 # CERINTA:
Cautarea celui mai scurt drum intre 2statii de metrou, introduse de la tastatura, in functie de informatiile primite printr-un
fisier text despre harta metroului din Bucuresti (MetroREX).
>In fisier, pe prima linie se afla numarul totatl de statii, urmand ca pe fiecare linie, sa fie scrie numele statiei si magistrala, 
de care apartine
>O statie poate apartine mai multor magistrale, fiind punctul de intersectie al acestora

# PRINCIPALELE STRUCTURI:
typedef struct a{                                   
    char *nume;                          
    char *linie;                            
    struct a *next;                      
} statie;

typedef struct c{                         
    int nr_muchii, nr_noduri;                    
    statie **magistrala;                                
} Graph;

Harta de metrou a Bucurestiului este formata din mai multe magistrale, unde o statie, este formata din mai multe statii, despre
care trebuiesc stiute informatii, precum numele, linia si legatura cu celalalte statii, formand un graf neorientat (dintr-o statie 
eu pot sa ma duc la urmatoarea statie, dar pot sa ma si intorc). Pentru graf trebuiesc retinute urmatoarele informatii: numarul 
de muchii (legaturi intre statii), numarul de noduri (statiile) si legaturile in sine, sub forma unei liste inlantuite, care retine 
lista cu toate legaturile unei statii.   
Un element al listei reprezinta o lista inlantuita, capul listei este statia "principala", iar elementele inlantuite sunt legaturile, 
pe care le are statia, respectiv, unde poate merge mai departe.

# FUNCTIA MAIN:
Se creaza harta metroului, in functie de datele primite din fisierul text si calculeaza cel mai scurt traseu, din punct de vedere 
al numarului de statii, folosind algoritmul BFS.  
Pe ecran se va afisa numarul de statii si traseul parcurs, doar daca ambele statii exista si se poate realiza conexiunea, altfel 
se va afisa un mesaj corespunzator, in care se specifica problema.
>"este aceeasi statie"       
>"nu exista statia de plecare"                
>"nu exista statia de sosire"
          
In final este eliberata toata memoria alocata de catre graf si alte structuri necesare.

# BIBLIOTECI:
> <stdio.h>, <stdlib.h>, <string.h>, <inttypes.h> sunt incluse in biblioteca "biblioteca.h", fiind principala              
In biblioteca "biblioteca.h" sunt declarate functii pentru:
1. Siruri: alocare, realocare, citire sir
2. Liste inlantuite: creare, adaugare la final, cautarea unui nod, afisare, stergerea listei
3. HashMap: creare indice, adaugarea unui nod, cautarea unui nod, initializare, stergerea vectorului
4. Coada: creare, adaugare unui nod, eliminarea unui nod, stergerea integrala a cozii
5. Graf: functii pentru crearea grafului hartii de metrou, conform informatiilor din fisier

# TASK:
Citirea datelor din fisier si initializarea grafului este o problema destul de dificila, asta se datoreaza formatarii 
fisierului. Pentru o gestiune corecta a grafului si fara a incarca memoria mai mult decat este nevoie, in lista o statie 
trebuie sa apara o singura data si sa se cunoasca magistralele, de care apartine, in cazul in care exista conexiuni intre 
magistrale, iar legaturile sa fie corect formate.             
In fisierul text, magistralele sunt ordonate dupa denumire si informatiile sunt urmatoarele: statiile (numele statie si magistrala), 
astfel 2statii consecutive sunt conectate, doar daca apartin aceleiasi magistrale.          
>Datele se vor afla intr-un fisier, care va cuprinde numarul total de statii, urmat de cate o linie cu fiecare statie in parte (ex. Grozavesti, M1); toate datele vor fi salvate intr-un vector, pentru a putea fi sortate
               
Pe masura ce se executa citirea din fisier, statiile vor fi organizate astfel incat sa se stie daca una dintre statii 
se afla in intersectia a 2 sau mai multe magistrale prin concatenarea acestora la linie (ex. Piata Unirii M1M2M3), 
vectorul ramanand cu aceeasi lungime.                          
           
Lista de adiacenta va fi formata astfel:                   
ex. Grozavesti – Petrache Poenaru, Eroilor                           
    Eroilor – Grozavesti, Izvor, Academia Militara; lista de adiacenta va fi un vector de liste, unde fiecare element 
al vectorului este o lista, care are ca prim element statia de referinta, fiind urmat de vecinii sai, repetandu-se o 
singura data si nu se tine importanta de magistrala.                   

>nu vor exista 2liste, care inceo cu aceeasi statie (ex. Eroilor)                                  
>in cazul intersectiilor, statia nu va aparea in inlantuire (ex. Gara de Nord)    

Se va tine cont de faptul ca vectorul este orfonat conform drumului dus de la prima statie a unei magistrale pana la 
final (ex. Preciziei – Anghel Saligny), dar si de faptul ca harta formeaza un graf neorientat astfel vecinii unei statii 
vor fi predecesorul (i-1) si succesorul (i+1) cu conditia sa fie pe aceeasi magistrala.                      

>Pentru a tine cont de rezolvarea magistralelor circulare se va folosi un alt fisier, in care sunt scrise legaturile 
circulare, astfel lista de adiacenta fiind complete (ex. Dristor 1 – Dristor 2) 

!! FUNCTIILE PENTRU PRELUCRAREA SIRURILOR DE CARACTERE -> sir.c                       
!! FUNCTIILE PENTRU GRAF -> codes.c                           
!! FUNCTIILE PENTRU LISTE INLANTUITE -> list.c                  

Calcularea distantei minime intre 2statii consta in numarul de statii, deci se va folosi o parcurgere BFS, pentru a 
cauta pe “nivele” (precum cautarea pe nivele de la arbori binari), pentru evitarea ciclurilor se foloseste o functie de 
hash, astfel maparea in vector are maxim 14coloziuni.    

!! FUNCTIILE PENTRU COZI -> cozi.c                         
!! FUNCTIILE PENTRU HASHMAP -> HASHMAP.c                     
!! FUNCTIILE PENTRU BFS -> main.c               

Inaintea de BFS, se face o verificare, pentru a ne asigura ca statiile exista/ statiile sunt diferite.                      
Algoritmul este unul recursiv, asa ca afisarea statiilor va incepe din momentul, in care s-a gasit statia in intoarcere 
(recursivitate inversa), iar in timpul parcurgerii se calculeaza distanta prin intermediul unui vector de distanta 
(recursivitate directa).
┄┄┄┄┄┄┄┄┄┄┄┄┄┄┄┄┄┄┄┄
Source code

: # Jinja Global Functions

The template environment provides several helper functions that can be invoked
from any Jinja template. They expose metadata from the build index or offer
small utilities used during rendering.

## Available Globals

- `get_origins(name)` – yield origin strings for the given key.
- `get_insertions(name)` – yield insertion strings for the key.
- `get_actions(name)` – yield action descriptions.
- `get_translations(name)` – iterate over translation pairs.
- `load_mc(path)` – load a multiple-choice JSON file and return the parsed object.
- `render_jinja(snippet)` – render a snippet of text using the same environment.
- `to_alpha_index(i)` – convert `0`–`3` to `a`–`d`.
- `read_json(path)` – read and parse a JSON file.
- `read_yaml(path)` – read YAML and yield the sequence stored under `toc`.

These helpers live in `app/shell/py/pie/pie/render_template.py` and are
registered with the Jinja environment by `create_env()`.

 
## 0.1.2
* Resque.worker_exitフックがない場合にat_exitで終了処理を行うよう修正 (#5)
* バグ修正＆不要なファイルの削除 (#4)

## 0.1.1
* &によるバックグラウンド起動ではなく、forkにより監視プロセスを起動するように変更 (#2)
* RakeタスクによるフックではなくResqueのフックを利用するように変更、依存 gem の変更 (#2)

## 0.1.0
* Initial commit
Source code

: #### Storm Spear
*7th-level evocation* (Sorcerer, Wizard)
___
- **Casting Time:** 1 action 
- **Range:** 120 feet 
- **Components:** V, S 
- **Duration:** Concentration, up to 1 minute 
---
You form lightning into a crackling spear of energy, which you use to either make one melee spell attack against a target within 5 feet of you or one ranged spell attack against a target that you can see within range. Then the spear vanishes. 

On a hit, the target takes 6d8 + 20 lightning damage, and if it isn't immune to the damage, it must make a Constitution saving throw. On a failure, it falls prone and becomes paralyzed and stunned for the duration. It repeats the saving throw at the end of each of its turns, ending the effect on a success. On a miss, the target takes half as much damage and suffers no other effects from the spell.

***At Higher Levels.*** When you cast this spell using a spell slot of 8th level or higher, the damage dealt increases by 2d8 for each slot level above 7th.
┄┄┄┄┄┄┄┄┄┄┄┄┄┄┄┄┄┄┄┄
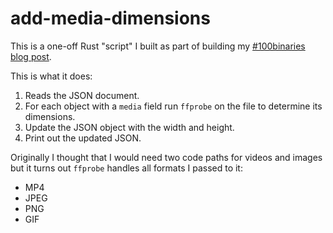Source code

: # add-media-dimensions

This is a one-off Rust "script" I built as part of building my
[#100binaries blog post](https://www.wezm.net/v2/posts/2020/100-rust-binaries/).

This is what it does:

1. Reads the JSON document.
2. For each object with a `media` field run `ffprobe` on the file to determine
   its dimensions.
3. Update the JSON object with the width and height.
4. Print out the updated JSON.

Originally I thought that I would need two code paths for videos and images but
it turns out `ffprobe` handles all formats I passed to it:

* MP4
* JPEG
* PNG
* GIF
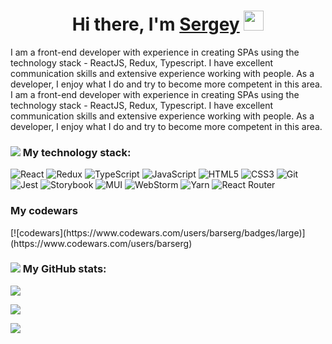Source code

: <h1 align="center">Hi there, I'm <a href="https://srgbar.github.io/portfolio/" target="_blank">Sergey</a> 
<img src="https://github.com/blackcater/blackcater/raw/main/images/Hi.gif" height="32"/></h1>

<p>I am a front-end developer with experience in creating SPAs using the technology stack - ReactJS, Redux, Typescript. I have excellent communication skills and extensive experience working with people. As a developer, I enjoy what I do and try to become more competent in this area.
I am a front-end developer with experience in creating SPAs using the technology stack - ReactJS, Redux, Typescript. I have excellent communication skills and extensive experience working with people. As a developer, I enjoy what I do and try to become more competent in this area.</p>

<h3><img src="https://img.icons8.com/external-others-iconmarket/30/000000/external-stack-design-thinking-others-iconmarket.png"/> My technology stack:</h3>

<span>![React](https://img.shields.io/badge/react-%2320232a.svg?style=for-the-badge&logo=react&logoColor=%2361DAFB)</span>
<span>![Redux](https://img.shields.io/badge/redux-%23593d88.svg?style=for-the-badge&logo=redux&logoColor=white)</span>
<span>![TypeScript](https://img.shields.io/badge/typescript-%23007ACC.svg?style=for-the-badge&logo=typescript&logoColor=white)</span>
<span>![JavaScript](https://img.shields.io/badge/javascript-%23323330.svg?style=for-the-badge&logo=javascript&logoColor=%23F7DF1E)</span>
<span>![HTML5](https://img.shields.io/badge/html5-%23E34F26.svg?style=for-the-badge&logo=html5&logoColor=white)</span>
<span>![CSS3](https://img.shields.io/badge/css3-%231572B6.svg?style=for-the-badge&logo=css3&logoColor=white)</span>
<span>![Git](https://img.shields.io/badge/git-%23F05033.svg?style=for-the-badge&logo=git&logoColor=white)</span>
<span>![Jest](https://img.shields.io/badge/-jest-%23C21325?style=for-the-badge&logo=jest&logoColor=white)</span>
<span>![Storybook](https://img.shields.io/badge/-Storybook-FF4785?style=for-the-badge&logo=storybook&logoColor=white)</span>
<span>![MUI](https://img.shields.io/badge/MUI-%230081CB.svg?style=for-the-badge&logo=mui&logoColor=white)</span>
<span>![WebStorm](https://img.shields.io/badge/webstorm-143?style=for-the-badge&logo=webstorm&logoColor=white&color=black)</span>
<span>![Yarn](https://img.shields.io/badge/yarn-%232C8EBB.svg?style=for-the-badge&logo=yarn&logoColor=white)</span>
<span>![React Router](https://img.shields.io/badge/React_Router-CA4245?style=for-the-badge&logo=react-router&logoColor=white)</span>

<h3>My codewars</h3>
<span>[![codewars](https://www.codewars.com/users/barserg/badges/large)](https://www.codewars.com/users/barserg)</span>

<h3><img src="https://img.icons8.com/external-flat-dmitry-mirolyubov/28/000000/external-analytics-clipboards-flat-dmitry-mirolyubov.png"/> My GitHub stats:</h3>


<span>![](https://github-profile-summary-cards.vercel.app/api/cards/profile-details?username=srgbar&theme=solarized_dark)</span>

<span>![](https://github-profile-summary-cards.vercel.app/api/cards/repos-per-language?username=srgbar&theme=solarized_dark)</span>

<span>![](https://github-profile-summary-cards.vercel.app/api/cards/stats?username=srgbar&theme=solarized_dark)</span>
┄┄┄┄┄┄┄┄┄┄┄┄┄┄┄┄┄┄┄┄
## Description of the task
Reproduce word for word the material above, beginning with the line that contains "singura data si nu" and ending with the line that contains "GRAF -> codes.c".

## Answer to this task
singura data si nu se tine importanta de magistrala.                   

>nu vor exista 2liste, care inceo cu aceeasi statie (ex. Eroilor)                                  
>in cazul intersectiilor, statia nu va aparea in inlantuire (ex. Gara de Nord)    

Se va tine cont de faptul ca vectorul este orfonat conform drumului dus de la prima statie a unei magistrale pana la 
final (ex. Preciziei – Anghel Saligny), dar si de faptul ca harta formeaza un graf neorientat astfel vecinii unei statii 
vor fi predecesorul (i-1) si succesorul (i+1) cu conditia sa fie pe aceeasi magistrala.                      

>Pentru a tine cont de rezolvarea magistralelor circulare se va folosi un alt fisier, in care sunt scrise legaturile 
circulare, astfel lista de adiacenta fiind complete (ex. Dristor 1 – Dristor 2) 

!! FUNCTIILE PENTRU PRELUCRAREA SIRURILOR DE CARACTERE -> sir.c                       
!! FUNCTIILE PENTRU GRAF -> codes.c                           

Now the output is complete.